In what has become a pattern, the government announced their decision on the 2018-19 teachers’ pay award at the end of July when most schools had closed for the summer break.
Teachers do not have negotiating rights over national pay and, instead, annual awards are decided by the Secretary of State for Education following a review body recommendation. The teacher unions had submitted a claim for a 5% rise to the School Teachers’ Review Body (STRB). In fact 5% is a long way short of what is required to undo 10 years of below-inflation pay awards. The figure was chosen on the basis that it matched the claims of most other public sector unions and made the prospects of a joint pay campaign more likely.
The Review Body presented their Report to Damian Hinds in May but neither its contents nor his decision were made public until the end of July. We now know that the STRB recommended a 3.5% increase on all teacher pay ranges. This breach of the pay cap was based on evidence about the teacher recruitment and retention crisis and the STRB made it clear that, as a cost of living rise, they thought that it should go to all teachers. This last point matters considerably as teachers no longer have guaranteed pay scales but only pay ranges with maximum and minimum values. Hence it is perfectly legal for an employer to apply a national pay award only to the top and bottom of a scale and pay no increase to anyone in between.

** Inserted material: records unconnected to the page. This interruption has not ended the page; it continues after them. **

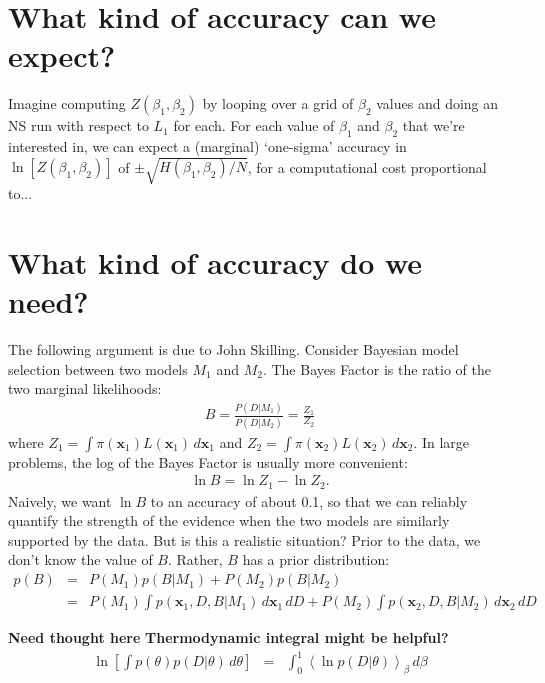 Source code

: \documentclass[journal,article,accept,moreauthors,pdftex,12pt,a4paper]{mdpi}
\newcommand{\xx}{\boldsymbol{x}}
\begin{document}
\section{What kind of accuracy can we expect?}

Imagine computing $Z(\beta_1, \beta_2)$ by looping over a grid of $\beta_2$
values and doing an NS run with respect to $L_1$ for each. For each
value of $\beta_1$ and $\beta_2$ that we're interested in, we can expect
a (marginal) `one-sigma' accuracy in
$\ln\left[Z(\beta_1, \beta_2)\right]$ of $\pm \sqrt{H(\beta_1, \beta_2)/N}$,
for a computational cost proportional to...

\section{What kind of accuracy do we need?}

The following argument is due to John Skilling. Consider Bayesian model selection
between two models $M_1$ and $M_2$. The Bayes Factor is the ratio of the
two marginal likelihoods:
\begin{eqnarray}
B = \frac{P(D | M_1)}{P(D | M_2)} = \frac{Z_1}{Z_2}
\end{eqnarray}
where $Z_1 = \int \pi(\xx_1)L(\xx_1) \, d\xx_1$ and
$Z_2 = \int \pi(\xx_2)L(\xx_2) \, d\xx_2$.
In large problems, the log of the Bayes Factor is usually more convenient:
\begin{eqnarray}
\ln B = \ln Z_1 - \ln Z_2.
\end{eqnarray}
Naively, we want $\ln B$ to an accuracy of about 0.1, so that we can reliably
quantify the strength of the evidence when the two models are similarly
supported by the data. But is this a realistic situation?
Prior to the data, we don't know the
value of $B$. Rather, $B$ has a prior distribution:
\begin{eqnarray}
p(B) &=& P(M_1)p(B|M_1) + P(M_2)p(B|M_2)\\
&=& P(M_1)\int p(\xx_1, D, B | M_1)\,d\xx_1\,dD
    + P(M_2)\int p(\xx_2, D, B | M_2)\,d\xx_2\,dD
\end{eqnarray}

{\bf Need thought here}
{\bf Thermodynamic integral might be helpful?}
\begin{eqnarray}
\ln\left[\int p(\theta)p(D|\theta) \, d\theta\right]
&=& \int_0^1 \left<\ln p(D|\theta) \right>_\beta \, d\beta
\end{eqnarray}


\end{document}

In the event the Secretary of State decided not to accept the STRB recommendations in full. He announced a 3.5% increase for teachers on the main pay range, 2% on the upper pay range (more experienced) and 1.5% on the leadership range (heads, deputies, assistant heads). In response to significant pressure to fund this pay award in the light of cuts to school budgets he said schools would only have to fund the first 1% from existing budgets, the government would fund the rest.
It must be said that the initial response from the largest education union, the NEU, was poor. In a press statement they welcomed the 3.5% award and described it as ‘the penny finally dropping’. Things didn’t improve much over the summer with union communications focusing on the government’s refusal to accept the STRB recommendation rather than the failure of both Review Body and Secretary of State to accept the Union’s claim. The NUT section’s Conference policy is to fight for a 5% pay rise for all teachers and to ballot members for action in pursuit of that claim. By the end of August this had been rapidly reduced to campaigning for the 3.5% increase recommended by the STRB.
This shift was confirmed at the first National Executive of the year on September 7th. Officers of the Union proposed a campaign strategy which dropped the 5% claim and replaced it with the demand for the 3.5% recommended by the STRB. An amendment to this proposal tried to leave the question of our pay demand open pending a consultation with members but this was narrowly defeated. Had two SWP members voted differently it would have passed. A further amendment which insisted that the demand in any action campaign should be 5% was more heavily defeated.
The case for shifting to a demand that the STRB recommendation is applied is mainly presentational. This is the first time a government has ignored the Review Body’s recommendation and it will be much harder for them to defend their position publicly. When it comes to winning a ballot of members for national strike action, however, this shift is very dangerous. The majority of NEU teachers are paid on the main pay range and will be getting 3.5% in any case (unless their employer tries to pay it only to the top and bottom of the range, in which case there is a potential dispute with that employer). That majority will have nothing immediate or tangible to gain from a campaign for 3.5% for all. In effect the NEU will be asking the majority of its members to vote for significant strike action in pursuit of an increase for their senior leaders and more experienced colleagues. At best this creates an unnecessary additional barrier to reaching the onerous ballot thresholds imposed by the Trade Union Act. At worst it is a calculated decision to settle for yet another political campaign to expose the government rather than an industrial dispute which seeks to win.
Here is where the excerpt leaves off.